Source records below:

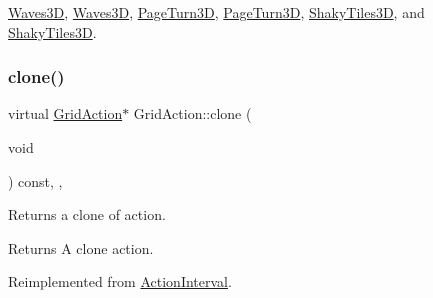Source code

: \hyperlink{classWaves3D_a7f9f49bce0ebd46fc200d208a984b5bf}{Waves3D}, \hyperlink{classWaves3D_ab41b6156741e145fbd6c3626bc16ec25}{Waves3D}, \hyperlink{classPageTurn3D_a4679e461471010cd87932c11be5bef9a}{Page\+Turn3D}, \hyperlink{classPageTurn3D_a98aa1300a97553c4f4185d974021bdc4}{Page\+Turn3D}, \hyperlink{classShakyTiles3D_aefe37a5cda9d6898ad9c573e5a220ce1}{Shaky\+Tiles3D}, and \hyperlink{classShakyTiles3D_ad83d154be5494000eb8fcfe657e503ff}{Shaky\+Tiles3D}.

\mbox{\label{classGridAction_a081a9340e9289cf2dcbb6bde121d4f24}} 
\subsubsection{\texorpdfstring{clone()}{clone()}\hspace{0.1cm}{\footnotesize\ttfamily [2/2]}}
{\footnotesize\ttfamily virtual \hyperlink{classGridAction}{Grid\+Action}$\ast$ Grid\+Action\+::clone (\begin{DoxyParamCaption}\item[{void}]{ }\end{DoxyParamCaption}) const\hspace{0.3cm}{\ttfamily [inline]}, {\ttfamily [override]}, {\ttfamily [virtual]}}

Returns a clone of action.

\begin{DoxyReturn}{Returns}
A clone action. 
\end{DoxyReturn}


Reimplemented from \hyperlink{classActionInterval_abc93ce0c2f54a90eb216a7803f25f44a}{Action\+Interval}.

End of Source records.

*About this exercise*.
Omit each picture, then return all of the listing exactly as it stands.

*Answer area*.
Source code

: \hyperlink{classWaves3D_a7f9f49bce0ebd46fc200d208a984b5bf}{Waves3D}, \hyperlink{classWaves3D_ab41b6156741e145fbd6c3626bc16ec25}{Waves3D}, \hyperlink{classPageTurn3D_a4679e461471010cd87932c11be5bef9a}{Page\+Turn3D}, \hyperlink{classPageTurn3D_a98aa1300a97553c4f4185d974021bdc4}{Page\+Turn3D}, \hyperlink{classShakyTiles3D_aefe37a5cda9d6898ad9c573e5a220ce1}{Shaky\+Tiles3D}, and \hyperlink{classShakyTiles3D_ad83d154be5494000eb8fcfe657e503ff}{Shaky\+Tiles3D}.

\mbox{\label{classGridAction_a081a9340e9289cf2dcbb6bde121d4f24}} 
\subsubsection{\texorpdfstring{clone()}{clone()}\hspace{0.1cm}{\footnotesize\ttfamily [2/2]}}
{\footnotesize\ttfamily virtual \hyperlink{classGridAction}{Grid\+Action}$\ast$ Grid\+Action\+::clone (\begin{DoxyParamCaption}\item[{void}]{ }\end{DoxyParamCaption}) const\hspace{0.3cm}{\ttfamily [inline]}, {\ttfamily [override]}, {\ttfamily [virtual]}}

Returns a clone of action.

\begin{DoxyReturn}{Returns}
A clone action. 
\end{DoxyReturn}


Reimplemented from \hyperlink{classActionInterval_abc93ce0c2f54a90eb216a7803f25f44a}{Action\+Interval}.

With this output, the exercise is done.